Merdeka.com - Ketua DPR Setya Novanto membantah sebagai orang yang ada dalam rekaman percakapan yang dilaporkan Menteri ESDM, Sudirman Said kepada Mahkamah Kehormatan Dewan (MKD). Dia bahkan menuding ada orang yang mengedit rekaman itu untuk menjatuhkan dirinya.
"Saya tidak pernah akui rekaman itu. Belum tentu suara saya, bisa saja diedit tujuan menyudutkan saya," kata Setnov di gedung DPR, Jakarta, Jumat (20/11).
Pada kesempatan itu, Setnov mengungkapkan jika dirinya dizalimi. Politikus Partai Golkar ini pun mengaku telah membentuk tim hukum untuk mengevaluasi skandal pencatutan nama Presiden Jokowi dan Wakil Presiden Jusuf Kalla (JK) itu.
"Saya merasa dizalimi. Setelah membentuk tim hukum, kita sampaikan evaluasi dengan tim hukum pribadi," ungkap dia.

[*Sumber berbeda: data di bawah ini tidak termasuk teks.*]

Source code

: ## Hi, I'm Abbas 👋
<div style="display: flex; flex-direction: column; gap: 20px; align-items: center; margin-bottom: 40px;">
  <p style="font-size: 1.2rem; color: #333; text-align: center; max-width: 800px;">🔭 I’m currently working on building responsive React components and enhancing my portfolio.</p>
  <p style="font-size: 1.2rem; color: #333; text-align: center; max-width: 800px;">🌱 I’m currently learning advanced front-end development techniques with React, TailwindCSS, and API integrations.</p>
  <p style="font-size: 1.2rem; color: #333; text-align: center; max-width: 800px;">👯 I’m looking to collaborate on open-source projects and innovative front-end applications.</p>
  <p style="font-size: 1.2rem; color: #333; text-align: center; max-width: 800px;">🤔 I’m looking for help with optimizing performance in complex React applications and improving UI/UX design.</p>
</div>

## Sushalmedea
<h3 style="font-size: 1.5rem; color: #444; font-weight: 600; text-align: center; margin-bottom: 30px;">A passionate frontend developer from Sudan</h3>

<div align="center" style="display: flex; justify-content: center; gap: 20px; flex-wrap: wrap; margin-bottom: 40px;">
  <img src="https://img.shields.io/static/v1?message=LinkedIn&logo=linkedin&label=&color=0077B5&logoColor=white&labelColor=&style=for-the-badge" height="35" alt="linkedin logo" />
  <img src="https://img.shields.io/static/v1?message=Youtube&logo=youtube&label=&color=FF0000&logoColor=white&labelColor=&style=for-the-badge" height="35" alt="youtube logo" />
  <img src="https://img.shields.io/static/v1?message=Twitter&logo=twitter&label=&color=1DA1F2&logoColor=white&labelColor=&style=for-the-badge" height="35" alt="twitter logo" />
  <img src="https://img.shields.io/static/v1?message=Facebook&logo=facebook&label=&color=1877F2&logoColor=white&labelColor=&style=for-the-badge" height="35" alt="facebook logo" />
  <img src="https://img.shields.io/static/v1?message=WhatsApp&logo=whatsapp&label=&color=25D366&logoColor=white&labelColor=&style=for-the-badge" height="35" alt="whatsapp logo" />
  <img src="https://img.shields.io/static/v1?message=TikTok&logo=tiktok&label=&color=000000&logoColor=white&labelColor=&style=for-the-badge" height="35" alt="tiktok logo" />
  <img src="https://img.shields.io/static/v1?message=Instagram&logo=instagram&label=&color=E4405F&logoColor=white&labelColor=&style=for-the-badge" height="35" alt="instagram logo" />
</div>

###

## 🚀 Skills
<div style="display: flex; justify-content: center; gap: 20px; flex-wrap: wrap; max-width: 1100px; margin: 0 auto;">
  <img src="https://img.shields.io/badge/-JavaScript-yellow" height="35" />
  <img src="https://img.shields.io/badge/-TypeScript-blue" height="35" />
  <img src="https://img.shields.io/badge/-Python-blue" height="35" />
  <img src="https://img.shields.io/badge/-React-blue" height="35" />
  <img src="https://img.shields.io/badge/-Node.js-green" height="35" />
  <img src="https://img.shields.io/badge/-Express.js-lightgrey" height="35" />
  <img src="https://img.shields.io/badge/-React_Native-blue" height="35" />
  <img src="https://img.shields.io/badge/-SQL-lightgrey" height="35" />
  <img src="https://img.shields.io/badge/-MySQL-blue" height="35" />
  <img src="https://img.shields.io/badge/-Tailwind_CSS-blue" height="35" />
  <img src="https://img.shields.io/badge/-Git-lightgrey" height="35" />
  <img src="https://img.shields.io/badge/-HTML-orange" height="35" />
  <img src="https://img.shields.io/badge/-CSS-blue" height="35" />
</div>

Di sisi lain, Setnov merasa geram jika disebut mencatutkan nama Jokowi-JK dalam lobi perpanjangan kontrak Freeport. Pasalnya, diklaim Setnov jika perpanjangan kontrak perusahaan tambang mas itu berada di tangan legislatif.
"Kenapa saya harus mencatut Presiden Jokowi mengenai perpanjangan kontrak? Ngapain harus catut? Orang perpanjangan kontrak kan harus persetujuan DPR," tandasnya.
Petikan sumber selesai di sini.